VOL. 127 | NO. 145 | Thursday, July 26, 2012
Juvenile Court Open to Charter School Proposal
By Bill Dries
Memphis-Shelby County Juvenile Court officials say a charter school proposed by former Memphis Mayor Willie Herenton for juvenile offenders including those accused of the most serious crimes would provide those children with a critical continuity they need.
Juvenile Court chief administrative officer Larry Scroggs said Herenton’s W.E.B DuBois Academy would dovetail with the Hope Academy School that juvenile offenders in custody currently attend for a shorter period of time.
Hope Academy is operated by the Memphis City Schools system. Shelby County Schools operate a similar alternative school.
“When we lose the grip on them is when they go back into their regular school environments,” Scroggs said. “It becomes problematic for them. They obviously in most cases have not done well in those environments. And yet we see their potential demonstrated.”
Herenton has proposed and state officials have approved his plan for a charter school with a very regimented structure that would include not only academics but counseling on behavior and discipline as well as for mental health problems. State officials approved the charter school application on appeal. It and numerous other charter school applications were rejected by the countywide school board on the grounds they would pose a financial hardship on both local public school systems.
Tennessee Treasurer David Lillard rejected the specific claim of financial hardship.
Herenton has since said the delay has made it unlikely he could get his charter schools up and running for the next school year that begins Aug. 6.
Scroggs indicated the court is working with Herenton on a plan that would be for the 2013-2014 school year at the earliest.
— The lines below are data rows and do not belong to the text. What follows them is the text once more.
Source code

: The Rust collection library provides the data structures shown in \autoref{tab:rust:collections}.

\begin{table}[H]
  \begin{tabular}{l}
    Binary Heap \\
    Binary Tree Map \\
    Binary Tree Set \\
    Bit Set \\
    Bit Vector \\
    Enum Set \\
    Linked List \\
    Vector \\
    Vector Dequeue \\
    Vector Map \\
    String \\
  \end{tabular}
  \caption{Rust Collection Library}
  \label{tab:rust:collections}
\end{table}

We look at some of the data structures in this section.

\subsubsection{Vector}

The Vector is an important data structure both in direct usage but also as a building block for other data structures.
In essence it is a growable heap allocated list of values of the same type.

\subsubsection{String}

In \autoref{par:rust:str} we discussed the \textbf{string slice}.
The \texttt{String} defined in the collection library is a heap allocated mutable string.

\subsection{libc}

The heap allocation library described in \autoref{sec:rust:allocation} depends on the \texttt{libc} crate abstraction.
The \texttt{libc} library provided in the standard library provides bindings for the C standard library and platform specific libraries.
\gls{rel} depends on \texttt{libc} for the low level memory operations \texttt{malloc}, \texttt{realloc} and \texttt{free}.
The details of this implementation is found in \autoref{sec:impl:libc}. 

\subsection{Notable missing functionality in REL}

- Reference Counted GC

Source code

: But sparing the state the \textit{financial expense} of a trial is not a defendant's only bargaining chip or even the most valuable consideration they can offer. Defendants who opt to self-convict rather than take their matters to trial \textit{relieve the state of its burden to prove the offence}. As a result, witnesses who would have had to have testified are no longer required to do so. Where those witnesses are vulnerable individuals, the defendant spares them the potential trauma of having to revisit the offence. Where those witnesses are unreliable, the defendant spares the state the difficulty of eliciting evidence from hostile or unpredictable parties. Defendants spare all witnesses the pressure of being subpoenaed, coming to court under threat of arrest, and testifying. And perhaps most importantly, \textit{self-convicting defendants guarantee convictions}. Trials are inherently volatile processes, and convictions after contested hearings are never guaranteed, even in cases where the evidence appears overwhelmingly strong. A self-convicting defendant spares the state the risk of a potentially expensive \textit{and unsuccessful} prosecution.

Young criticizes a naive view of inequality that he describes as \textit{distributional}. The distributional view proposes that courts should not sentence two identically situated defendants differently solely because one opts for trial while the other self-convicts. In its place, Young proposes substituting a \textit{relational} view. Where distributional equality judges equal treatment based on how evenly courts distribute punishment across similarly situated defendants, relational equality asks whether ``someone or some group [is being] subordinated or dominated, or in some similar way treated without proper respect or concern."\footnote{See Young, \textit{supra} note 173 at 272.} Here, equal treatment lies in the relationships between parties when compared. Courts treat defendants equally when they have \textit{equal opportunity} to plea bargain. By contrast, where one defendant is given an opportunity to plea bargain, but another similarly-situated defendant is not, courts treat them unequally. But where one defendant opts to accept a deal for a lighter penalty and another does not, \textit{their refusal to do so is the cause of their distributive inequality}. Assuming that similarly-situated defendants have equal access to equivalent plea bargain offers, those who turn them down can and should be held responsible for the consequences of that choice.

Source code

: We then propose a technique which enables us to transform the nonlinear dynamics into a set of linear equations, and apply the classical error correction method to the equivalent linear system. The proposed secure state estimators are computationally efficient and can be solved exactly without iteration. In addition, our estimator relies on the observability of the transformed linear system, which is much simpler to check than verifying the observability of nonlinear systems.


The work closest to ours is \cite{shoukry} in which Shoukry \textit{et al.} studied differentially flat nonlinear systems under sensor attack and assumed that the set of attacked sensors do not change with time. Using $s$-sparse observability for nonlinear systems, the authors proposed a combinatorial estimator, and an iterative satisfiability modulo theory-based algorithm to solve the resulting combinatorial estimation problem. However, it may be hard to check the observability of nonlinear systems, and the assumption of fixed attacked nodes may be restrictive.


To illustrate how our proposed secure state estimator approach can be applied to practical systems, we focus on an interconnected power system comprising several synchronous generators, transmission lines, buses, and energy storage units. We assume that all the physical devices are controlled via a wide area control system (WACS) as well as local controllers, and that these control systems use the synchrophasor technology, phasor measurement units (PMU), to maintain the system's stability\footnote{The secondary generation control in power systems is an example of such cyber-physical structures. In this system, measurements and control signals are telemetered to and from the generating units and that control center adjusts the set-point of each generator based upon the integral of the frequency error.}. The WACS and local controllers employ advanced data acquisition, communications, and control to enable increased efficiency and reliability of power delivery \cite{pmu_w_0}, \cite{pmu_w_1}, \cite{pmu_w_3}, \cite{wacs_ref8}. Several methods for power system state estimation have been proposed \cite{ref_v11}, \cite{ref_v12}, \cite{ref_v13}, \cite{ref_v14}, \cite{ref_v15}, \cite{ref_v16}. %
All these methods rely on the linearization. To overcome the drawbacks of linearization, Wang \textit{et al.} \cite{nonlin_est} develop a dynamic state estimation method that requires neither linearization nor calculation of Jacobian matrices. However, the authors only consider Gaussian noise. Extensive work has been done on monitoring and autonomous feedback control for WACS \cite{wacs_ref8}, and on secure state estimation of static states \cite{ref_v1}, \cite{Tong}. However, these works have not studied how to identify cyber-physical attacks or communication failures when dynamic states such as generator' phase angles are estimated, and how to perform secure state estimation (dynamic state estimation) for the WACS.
The school would fall under the Tennessee Charter Schools Act.
“His idea, which I think is really good, is the kids that would go there would stay there,” Scroggs said of a school that parents would have to consent to keep their children in. “They would be there for the duration – their high school career. That’s the beauty of it.”
With Hope Academy, juvenile offenders could be in the more disciplined and regimented environment for as little as two weeks or as long as a semester under the terms of their detention.
“Our problem is in our community these kids sometimes go to two different schools in one school year,” Scroggs said.
Dan Michael, Juvenile Court chief magistrate, said the results in just a short amount of time with Hope Academy have been transformative even among the most serious offenders in custody.
“They just blossom,” Michael said. “It’s amazing.”
Scroggs talked for the first time about the Herenton proposal after speaking Tuesday, July 24, to the Memphis Rotary Club about the 102-year history of the court.